### Task to carry out:
Look through the data below. Show each line where the string "column" occurs.

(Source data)
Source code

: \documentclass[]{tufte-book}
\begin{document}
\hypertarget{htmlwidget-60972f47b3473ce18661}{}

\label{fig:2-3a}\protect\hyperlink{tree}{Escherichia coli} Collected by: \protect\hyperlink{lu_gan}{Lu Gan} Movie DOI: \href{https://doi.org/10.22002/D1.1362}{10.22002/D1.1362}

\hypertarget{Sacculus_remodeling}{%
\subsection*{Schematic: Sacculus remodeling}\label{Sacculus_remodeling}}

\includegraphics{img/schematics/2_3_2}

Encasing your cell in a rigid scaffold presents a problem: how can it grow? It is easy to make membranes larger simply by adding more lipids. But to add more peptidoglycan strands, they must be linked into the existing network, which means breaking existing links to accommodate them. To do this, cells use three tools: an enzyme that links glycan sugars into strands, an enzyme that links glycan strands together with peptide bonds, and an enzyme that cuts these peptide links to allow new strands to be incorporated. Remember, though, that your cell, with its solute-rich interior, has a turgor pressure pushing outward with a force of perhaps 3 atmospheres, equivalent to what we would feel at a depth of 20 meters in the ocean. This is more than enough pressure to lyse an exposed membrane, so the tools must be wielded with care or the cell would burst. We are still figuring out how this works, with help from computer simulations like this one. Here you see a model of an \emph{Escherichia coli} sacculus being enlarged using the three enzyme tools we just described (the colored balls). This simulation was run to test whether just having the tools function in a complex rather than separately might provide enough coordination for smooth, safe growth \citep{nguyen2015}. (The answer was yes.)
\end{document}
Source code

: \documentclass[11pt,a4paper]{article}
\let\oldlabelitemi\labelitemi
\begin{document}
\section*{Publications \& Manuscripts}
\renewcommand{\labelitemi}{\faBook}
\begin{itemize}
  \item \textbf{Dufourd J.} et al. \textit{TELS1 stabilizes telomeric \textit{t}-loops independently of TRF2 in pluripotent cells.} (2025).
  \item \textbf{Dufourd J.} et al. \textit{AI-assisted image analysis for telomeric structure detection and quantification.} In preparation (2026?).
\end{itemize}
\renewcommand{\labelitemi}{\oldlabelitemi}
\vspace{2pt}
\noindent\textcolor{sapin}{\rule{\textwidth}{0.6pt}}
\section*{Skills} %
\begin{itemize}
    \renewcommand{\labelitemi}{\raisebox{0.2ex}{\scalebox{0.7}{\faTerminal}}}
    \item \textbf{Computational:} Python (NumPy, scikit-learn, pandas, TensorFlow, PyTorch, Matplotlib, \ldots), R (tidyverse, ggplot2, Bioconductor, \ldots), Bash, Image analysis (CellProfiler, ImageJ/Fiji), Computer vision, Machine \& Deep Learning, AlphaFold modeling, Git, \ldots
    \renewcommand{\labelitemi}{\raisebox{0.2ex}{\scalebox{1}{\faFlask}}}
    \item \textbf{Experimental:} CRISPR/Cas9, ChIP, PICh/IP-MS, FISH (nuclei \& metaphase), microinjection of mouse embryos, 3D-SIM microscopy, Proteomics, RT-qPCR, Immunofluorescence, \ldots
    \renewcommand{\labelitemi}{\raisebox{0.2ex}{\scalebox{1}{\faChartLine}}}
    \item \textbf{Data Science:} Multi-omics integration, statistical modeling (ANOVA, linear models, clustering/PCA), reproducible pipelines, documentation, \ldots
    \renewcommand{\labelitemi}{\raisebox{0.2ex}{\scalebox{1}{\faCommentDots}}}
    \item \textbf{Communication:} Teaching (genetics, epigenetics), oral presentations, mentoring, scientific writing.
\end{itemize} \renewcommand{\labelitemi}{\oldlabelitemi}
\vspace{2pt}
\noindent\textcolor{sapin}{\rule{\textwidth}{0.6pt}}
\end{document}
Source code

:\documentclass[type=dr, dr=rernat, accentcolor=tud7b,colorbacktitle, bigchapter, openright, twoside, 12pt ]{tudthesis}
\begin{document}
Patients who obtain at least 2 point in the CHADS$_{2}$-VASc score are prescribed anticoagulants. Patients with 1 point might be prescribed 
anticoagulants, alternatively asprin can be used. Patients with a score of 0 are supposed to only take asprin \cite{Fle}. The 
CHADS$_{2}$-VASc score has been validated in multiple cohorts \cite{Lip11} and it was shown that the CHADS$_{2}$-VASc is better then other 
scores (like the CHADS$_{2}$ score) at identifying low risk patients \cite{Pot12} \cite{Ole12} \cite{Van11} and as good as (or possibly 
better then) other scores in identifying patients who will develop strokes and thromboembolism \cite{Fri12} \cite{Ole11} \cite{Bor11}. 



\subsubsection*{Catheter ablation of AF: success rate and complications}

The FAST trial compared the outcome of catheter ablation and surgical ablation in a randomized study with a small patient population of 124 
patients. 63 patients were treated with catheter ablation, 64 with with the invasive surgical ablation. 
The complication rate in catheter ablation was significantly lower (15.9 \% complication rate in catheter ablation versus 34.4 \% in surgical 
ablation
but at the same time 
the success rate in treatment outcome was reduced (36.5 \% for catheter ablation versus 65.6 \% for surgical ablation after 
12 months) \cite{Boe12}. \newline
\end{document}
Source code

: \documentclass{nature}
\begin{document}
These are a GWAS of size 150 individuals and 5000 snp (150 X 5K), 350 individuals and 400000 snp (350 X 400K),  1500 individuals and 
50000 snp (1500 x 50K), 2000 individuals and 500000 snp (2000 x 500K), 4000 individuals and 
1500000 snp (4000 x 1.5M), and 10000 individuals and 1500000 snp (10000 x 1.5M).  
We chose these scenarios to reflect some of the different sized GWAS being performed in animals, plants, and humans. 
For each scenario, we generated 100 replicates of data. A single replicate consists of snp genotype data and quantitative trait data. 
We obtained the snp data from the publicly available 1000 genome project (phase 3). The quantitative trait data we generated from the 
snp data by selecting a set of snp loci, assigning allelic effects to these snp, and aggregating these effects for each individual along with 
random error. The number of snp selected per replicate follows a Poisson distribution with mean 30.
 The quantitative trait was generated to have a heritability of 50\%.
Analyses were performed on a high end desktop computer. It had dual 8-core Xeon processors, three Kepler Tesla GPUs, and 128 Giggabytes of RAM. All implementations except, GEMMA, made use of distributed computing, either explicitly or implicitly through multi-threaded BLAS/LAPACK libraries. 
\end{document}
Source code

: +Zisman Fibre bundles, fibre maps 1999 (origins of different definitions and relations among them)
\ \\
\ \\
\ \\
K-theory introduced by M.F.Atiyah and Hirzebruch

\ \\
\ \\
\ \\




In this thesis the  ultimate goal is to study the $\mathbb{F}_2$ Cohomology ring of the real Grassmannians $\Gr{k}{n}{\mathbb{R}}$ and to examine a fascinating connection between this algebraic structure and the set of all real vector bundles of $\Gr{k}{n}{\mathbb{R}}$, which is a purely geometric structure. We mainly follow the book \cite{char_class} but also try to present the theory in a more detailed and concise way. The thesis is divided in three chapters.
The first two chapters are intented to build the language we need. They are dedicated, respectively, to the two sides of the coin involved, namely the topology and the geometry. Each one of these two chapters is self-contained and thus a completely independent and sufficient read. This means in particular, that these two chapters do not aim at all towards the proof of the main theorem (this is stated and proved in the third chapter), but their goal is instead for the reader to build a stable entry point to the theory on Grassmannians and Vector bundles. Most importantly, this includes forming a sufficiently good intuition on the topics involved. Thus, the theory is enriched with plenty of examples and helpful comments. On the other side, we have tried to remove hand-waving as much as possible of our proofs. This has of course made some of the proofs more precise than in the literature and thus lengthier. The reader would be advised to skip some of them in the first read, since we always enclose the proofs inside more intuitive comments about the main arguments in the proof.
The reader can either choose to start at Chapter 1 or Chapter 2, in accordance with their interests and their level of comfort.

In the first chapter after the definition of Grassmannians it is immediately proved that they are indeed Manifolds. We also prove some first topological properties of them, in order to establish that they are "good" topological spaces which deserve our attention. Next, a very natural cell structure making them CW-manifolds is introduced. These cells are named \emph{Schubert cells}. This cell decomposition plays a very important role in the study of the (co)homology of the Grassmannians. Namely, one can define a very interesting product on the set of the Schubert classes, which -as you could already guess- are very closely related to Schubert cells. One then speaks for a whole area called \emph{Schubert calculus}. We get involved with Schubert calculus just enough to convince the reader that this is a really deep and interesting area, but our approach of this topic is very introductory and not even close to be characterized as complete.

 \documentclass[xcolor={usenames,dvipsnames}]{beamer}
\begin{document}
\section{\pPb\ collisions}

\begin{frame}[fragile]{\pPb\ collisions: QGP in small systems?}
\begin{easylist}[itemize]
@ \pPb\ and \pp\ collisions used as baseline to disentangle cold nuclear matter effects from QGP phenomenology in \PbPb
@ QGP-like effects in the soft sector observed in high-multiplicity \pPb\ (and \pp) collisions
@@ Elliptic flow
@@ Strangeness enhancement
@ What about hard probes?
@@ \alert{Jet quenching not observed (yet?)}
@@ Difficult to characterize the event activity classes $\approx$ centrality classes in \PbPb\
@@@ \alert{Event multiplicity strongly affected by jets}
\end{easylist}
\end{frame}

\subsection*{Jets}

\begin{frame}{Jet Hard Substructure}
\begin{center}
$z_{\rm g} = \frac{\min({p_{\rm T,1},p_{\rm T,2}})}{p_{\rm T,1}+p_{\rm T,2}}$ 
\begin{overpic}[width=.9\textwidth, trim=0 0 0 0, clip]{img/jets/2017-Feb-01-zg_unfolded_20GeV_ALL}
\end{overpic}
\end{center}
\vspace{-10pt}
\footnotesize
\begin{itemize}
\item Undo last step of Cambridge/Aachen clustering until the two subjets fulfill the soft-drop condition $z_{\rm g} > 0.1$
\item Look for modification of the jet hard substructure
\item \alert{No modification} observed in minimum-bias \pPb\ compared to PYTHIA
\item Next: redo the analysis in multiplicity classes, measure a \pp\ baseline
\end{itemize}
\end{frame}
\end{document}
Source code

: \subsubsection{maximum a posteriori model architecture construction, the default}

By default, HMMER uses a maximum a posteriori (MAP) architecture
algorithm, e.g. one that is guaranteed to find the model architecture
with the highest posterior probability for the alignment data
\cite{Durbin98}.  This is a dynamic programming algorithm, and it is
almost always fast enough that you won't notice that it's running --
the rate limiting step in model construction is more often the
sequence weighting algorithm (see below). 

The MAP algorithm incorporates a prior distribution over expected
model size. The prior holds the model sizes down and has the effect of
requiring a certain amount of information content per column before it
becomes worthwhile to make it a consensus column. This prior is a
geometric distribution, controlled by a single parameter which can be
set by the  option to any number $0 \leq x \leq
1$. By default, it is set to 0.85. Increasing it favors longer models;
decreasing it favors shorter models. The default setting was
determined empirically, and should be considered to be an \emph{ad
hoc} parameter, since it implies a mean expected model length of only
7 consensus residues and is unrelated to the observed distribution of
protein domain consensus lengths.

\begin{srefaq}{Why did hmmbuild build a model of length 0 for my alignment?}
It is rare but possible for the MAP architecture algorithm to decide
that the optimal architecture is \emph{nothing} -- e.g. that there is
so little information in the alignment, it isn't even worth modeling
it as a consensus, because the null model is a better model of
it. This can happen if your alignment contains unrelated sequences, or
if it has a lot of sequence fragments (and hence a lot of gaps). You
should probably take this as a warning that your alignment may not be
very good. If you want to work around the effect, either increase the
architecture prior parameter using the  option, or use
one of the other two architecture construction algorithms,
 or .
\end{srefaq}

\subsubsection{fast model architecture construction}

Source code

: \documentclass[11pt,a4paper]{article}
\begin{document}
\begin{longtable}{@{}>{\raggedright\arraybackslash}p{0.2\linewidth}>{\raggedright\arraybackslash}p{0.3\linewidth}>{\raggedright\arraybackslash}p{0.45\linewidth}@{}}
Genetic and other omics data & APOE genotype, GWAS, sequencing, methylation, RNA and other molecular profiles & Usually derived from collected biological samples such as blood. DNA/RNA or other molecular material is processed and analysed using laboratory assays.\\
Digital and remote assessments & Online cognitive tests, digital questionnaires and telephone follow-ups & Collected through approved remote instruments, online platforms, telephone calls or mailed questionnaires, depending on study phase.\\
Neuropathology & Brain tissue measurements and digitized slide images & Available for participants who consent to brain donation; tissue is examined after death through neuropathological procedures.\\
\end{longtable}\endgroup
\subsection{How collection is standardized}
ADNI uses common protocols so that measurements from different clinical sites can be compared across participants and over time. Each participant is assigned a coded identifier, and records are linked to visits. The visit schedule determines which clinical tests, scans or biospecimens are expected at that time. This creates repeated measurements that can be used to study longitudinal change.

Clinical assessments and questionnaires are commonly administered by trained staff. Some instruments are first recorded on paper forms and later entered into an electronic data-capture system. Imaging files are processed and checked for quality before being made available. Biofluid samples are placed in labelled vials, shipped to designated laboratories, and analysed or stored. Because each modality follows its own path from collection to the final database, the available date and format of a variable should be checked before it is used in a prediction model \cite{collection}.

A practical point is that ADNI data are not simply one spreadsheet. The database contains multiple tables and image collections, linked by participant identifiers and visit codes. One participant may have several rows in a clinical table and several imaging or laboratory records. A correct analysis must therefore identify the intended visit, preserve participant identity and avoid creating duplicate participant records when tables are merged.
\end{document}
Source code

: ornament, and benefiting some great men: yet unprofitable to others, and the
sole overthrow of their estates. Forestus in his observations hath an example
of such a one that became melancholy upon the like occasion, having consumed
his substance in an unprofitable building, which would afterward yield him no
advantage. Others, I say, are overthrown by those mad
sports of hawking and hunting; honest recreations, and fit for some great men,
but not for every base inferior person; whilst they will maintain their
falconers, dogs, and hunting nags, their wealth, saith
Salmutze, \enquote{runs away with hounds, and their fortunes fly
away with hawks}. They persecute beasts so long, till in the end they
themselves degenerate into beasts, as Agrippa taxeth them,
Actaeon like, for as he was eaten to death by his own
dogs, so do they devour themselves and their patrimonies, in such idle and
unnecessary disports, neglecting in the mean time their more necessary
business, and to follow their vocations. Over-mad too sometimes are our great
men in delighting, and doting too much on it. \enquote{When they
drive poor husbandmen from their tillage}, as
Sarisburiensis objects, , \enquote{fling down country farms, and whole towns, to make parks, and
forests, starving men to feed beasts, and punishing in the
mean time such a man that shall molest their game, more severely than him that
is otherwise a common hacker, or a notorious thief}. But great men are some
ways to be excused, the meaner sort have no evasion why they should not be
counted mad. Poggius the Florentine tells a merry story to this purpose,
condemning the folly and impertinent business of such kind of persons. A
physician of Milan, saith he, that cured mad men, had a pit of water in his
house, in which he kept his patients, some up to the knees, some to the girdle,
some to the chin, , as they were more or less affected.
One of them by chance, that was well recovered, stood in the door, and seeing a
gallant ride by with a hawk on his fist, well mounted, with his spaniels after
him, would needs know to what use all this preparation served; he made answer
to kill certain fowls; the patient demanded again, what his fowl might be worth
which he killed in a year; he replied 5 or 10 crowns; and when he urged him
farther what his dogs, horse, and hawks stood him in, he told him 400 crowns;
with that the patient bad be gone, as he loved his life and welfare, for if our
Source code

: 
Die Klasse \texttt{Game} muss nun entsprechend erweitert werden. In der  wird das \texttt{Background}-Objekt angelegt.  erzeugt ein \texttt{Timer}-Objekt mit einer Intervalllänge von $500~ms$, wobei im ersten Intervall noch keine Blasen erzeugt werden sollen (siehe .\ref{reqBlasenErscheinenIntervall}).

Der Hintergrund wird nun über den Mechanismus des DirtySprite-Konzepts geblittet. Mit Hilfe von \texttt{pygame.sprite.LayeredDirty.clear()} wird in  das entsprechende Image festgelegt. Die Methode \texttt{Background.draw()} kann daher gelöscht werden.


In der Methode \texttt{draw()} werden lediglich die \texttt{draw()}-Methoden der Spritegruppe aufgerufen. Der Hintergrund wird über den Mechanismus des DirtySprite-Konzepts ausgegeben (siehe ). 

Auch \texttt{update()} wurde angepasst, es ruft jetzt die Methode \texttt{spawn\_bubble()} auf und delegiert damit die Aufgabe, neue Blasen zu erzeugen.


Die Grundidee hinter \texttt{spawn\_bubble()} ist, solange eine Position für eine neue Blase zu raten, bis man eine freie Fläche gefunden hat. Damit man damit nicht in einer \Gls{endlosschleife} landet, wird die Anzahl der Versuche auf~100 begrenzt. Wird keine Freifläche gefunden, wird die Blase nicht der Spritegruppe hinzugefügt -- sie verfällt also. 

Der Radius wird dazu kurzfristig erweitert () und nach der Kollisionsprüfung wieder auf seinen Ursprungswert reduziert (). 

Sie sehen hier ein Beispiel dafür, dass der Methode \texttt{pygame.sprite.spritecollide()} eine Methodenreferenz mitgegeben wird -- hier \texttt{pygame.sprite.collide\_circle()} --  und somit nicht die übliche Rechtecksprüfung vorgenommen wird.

### Answer to this problem:
requiring a certain amount of information content per column before it
becomes worthwhile to make it a consensus column. This prior is a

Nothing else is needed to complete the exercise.